In my role as a past chairman of the Tyne Lifeboat Society, a 329-year-old organisation that paid for and operated the world’s very first purpose designed and built lifeboat, right here in South Shields, on the River Tyne in north-east England, I was asking what the society was doing these days.
One project that they wanted to do was to put up posts holding lifebelts along a stretch of River Walkway that was used quite a lot and was not, in their opinion adequately covered by such potentially life-saving devices.
TLS approached the local council for advice and hopefully some cooperation with making the idea a reality and it was acknowledged as a good idea. However, the council representatives explained that if the lifebelts were vandalised or if they were actually used to try and save a life but failed in some way, there could be some significant repercussions if someone felt aggrieved and sought legal advice. That meant both the council and the TLS would have to have adequate insurance to cover any potential claims. No prizes for guessing the outcome of the very commendable idea from the Tyne Lifeboat Society members.

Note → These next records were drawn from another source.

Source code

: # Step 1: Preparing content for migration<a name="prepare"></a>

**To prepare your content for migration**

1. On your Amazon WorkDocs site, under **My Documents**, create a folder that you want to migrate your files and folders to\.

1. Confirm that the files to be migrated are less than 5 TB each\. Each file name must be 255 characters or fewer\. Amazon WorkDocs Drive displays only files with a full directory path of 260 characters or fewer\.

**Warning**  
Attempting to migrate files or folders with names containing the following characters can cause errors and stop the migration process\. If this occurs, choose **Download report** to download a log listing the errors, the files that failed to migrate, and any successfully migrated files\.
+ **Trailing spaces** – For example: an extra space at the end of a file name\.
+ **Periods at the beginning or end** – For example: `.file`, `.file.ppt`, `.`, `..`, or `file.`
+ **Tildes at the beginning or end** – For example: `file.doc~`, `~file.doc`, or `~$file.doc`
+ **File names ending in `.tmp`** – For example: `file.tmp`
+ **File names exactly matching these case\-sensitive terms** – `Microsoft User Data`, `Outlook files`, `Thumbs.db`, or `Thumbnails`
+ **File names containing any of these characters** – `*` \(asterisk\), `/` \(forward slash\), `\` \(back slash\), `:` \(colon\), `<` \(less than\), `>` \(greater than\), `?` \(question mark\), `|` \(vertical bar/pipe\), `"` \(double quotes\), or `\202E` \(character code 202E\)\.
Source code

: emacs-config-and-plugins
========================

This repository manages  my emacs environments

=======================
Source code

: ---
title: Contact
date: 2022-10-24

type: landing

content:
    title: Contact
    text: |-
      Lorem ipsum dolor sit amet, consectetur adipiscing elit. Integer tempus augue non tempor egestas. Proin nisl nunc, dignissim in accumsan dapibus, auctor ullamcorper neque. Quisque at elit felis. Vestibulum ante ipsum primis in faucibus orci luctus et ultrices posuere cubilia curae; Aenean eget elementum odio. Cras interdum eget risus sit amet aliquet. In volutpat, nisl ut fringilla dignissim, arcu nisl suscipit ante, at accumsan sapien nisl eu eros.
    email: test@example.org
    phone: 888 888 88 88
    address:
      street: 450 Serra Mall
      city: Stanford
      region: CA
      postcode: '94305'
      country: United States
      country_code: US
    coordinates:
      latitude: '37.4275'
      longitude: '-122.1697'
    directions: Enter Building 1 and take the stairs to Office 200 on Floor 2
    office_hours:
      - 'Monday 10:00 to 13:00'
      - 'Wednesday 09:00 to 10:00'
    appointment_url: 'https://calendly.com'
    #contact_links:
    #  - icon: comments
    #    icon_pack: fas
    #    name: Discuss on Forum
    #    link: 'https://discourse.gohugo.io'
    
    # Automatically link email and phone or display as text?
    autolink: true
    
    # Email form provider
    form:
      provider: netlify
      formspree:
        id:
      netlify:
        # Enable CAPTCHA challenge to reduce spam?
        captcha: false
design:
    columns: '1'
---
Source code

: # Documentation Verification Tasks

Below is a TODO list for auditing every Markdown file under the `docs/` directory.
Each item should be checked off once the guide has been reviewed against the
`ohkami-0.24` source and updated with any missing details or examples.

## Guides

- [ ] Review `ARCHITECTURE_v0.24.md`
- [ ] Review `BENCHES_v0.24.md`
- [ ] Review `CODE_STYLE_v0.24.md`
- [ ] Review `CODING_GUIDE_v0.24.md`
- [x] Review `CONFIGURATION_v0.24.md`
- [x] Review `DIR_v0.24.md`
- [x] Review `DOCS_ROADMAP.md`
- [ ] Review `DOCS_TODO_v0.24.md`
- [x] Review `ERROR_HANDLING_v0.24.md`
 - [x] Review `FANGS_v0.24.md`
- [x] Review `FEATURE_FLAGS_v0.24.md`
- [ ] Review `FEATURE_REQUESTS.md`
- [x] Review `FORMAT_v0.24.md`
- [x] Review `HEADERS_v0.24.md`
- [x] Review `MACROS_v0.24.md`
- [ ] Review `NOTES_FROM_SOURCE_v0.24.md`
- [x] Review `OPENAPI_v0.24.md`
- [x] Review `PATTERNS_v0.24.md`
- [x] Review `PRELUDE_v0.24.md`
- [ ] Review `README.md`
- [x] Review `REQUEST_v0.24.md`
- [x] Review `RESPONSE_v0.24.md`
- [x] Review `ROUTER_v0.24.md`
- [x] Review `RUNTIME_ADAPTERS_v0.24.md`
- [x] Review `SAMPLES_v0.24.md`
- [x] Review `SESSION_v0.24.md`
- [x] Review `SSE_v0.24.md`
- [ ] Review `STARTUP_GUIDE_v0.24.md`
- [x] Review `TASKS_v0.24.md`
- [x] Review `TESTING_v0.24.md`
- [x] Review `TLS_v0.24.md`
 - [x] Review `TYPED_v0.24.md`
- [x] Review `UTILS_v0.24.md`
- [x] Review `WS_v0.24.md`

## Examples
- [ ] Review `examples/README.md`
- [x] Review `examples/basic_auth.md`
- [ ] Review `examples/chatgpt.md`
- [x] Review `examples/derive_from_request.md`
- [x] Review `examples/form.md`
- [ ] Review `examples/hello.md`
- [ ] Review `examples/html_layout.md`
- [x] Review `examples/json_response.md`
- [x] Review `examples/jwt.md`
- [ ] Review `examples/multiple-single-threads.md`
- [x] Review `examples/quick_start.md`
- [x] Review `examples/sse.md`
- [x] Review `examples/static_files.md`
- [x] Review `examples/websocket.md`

I must state categorically that I am not denigrating the members of the TLS or South Tyneside Council, both of which are organisations that have to operate underfunded and abide by inordinate amounts of legislation that is becoming ridiculous. So much so that very often the best option for them is to do nothing, to avoid possible litigation if they do something which someone abuses and by default, the organisation becomes responsible for.